**TO DO**
Copy every line of the entries that includes the word "prompt".

^^^^

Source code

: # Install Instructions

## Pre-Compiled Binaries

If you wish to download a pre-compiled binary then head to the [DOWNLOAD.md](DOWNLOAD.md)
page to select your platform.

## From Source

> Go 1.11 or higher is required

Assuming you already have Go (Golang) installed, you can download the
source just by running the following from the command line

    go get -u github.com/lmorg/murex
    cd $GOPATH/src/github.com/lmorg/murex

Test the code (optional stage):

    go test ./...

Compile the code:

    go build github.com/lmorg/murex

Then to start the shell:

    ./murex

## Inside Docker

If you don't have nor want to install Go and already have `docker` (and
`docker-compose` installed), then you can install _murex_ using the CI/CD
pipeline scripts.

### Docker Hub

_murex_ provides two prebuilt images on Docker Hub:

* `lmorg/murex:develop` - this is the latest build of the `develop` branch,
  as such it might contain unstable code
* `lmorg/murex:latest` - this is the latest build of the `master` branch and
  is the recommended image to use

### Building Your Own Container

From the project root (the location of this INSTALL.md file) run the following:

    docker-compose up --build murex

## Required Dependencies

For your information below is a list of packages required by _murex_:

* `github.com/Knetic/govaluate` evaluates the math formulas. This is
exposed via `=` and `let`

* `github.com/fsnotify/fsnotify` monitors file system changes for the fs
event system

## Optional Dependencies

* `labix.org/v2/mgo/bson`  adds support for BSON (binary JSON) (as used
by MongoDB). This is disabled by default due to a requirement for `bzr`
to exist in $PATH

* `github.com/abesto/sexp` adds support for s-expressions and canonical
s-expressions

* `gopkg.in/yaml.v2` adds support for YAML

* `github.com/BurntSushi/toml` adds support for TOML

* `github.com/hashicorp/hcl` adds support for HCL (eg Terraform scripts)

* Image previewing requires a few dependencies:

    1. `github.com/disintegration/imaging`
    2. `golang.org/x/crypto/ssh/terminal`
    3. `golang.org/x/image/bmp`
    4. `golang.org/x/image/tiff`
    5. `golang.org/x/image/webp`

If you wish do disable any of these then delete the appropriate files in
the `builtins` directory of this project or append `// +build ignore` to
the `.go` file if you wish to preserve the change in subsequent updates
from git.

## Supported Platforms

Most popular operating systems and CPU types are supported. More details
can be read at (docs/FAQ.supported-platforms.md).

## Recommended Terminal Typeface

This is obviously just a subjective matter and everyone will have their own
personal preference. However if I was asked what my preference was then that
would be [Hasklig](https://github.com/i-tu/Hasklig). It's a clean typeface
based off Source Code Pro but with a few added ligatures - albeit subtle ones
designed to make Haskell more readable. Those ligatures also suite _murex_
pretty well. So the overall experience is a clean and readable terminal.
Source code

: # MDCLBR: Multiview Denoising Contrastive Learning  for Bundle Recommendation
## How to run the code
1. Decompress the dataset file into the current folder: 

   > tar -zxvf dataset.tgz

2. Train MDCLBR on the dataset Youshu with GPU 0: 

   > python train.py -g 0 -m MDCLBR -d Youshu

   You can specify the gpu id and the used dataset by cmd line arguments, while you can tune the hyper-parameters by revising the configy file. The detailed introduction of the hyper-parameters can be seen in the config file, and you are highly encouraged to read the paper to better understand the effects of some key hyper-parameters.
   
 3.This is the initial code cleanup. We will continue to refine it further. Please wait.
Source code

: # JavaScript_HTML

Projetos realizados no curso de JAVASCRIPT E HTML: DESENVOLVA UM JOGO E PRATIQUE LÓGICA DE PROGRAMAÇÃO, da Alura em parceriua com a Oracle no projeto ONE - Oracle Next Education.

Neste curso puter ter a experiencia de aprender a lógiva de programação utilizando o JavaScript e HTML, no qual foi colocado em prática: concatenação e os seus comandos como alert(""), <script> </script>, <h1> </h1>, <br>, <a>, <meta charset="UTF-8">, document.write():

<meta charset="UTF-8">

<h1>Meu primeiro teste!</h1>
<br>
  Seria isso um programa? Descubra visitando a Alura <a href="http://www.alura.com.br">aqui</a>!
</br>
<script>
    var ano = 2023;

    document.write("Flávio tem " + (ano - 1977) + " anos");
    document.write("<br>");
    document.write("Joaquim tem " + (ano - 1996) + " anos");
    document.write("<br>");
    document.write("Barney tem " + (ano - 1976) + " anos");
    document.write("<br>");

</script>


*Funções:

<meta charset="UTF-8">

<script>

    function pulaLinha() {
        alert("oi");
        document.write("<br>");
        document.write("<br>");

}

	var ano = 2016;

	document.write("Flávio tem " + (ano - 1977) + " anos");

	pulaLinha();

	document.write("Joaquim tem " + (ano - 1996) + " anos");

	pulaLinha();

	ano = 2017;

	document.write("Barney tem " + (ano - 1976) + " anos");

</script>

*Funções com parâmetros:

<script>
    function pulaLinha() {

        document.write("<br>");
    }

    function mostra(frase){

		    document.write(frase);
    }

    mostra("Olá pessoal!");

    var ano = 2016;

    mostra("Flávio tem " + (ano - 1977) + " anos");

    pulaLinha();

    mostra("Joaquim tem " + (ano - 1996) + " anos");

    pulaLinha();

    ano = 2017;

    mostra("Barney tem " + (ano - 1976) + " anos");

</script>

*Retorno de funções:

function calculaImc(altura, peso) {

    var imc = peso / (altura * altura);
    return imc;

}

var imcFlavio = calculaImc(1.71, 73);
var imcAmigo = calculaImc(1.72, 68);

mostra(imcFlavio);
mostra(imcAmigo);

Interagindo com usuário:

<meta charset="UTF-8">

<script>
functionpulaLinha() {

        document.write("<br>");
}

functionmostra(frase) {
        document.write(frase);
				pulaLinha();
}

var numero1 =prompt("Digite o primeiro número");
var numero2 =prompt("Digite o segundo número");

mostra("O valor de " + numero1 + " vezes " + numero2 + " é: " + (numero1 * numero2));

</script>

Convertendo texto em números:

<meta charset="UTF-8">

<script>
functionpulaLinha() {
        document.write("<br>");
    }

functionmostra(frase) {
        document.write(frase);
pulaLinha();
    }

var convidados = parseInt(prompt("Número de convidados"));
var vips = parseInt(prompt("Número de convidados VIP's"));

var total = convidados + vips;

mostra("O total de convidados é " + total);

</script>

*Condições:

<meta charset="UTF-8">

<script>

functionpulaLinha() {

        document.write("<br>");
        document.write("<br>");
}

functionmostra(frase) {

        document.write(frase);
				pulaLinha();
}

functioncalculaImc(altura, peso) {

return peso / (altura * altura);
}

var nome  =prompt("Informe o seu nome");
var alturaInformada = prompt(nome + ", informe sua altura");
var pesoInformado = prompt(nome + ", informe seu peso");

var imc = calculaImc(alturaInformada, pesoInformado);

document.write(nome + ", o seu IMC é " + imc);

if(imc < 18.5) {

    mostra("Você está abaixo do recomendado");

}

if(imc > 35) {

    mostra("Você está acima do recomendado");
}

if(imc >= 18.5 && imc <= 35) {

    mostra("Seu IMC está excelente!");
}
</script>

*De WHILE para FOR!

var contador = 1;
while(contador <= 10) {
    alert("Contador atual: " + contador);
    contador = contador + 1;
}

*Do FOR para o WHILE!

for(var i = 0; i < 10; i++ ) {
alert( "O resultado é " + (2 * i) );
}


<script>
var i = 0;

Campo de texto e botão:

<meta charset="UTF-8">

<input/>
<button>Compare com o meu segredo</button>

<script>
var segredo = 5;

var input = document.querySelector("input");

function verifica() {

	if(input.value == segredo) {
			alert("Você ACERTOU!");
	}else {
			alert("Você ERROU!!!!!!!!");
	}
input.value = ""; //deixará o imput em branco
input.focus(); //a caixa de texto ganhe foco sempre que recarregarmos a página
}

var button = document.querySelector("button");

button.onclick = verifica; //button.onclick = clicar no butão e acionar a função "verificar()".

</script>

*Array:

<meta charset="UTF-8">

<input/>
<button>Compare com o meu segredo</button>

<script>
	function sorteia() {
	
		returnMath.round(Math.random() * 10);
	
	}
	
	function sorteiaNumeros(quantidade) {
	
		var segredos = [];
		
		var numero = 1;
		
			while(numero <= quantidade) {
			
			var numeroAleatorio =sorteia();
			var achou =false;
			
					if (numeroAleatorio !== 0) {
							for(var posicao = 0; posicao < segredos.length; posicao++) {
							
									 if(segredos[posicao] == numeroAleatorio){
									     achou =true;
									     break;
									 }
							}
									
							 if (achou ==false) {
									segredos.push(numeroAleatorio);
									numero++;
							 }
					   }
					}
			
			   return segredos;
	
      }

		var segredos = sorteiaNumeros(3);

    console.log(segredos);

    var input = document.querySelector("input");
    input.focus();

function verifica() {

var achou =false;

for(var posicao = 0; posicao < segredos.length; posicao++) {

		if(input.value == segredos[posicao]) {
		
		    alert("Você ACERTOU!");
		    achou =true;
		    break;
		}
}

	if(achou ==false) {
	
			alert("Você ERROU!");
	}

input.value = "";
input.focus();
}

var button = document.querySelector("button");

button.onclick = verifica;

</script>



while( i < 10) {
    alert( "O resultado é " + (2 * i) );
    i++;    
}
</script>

^^^^

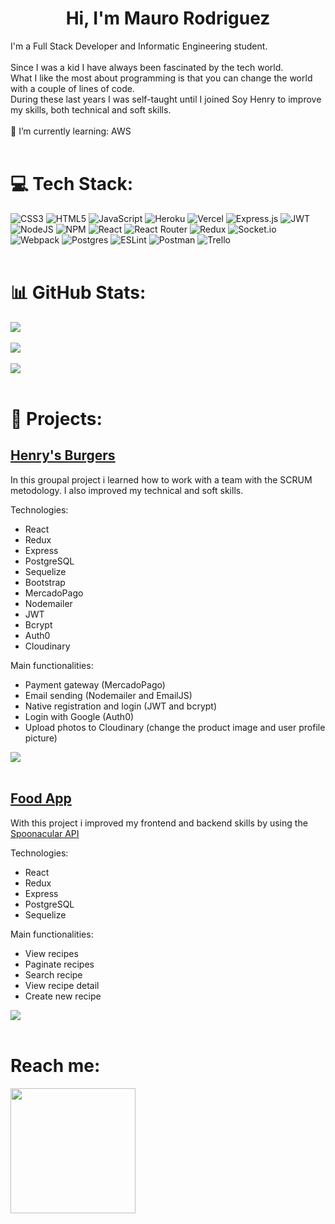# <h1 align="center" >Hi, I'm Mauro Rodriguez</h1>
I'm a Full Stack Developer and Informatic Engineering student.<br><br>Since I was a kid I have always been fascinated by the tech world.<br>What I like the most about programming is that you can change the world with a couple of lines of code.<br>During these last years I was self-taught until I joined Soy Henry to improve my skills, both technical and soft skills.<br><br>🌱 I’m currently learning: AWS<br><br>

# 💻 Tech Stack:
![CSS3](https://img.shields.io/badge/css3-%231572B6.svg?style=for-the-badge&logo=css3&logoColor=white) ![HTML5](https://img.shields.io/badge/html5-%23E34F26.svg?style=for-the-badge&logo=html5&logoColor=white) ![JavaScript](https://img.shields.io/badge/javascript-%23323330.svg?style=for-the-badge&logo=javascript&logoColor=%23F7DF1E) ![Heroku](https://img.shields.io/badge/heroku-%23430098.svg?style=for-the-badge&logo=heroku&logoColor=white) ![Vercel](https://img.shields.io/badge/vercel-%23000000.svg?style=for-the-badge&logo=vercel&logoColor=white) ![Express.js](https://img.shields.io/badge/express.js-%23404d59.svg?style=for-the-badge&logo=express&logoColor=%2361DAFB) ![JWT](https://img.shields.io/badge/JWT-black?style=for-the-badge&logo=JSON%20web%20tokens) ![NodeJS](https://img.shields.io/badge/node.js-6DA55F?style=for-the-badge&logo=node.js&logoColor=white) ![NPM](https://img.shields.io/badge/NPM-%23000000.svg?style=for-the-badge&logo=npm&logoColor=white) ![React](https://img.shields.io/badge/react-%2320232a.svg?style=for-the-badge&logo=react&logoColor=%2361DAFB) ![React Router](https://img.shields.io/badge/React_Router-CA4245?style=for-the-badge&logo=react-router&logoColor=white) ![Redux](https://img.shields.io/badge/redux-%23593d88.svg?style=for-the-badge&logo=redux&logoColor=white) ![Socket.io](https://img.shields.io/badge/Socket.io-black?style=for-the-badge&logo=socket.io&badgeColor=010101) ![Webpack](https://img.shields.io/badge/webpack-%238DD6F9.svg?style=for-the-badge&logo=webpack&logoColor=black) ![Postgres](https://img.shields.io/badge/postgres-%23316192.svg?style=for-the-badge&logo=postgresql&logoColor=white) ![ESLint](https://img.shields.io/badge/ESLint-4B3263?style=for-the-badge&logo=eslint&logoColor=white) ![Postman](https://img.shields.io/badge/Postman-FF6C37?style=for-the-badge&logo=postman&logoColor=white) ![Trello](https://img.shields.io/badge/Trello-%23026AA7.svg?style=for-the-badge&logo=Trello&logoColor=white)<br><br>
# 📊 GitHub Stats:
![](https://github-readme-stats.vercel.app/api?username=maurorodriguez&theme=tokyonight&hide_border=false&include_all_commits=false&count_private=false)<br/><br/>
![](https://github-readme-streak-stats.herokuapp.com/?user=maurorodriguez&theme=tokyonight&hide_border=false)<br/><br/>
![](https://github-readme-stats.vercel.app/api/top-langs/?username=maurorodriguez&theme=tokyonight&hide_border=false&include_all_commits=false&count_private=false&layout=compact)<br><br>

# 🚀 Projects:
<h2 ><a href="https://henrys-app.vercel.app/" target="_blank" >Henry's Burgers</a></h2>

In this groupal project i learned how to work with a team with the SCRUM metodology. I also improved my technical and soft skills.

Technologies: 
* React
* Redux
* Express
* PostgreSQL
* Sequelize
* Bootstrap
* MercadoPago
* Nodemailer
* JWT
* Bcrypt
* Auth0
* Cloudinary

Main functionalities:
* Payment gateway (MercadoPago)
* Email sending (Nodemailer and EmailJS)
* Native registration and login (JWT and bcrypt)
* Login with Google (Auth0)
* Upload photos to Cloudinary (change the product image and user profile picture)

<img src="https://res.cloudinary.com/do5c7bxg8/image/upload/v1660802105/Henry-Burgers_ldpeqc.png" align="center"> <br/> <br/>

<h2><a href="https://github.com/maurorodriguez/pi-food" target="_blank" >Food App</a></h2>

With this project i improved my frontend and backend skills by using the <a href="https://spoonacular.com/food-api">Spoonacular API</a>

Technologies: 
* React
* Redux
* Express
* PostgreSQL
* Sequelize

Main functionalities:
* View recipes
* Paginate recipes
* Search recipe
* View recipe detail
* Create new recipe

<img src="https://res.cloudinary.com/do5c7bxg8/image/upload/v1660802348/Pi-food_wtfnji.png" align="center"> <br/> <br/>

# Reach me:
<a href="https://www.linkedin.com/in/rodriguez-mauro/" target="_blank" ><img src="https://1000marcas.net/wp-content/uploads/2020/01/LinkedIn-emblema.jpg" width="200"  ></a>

^^^^

**EXERCISE SOLUTION**
var numero1 =prompt("Digite o primeiro número");
var numero2 =prompt("Digite o segundo número");
var convidados = parseInt(prompt("Número de convidados"));
var vips = parseInt(prompt("Número de convidados VIP's"));
var nome  =prompt("Informe o seu nome");
var alturaInformada = prompt(nome + ", informe sua altura");
var pesoInformado = prompt(nome + ", informe seu peso");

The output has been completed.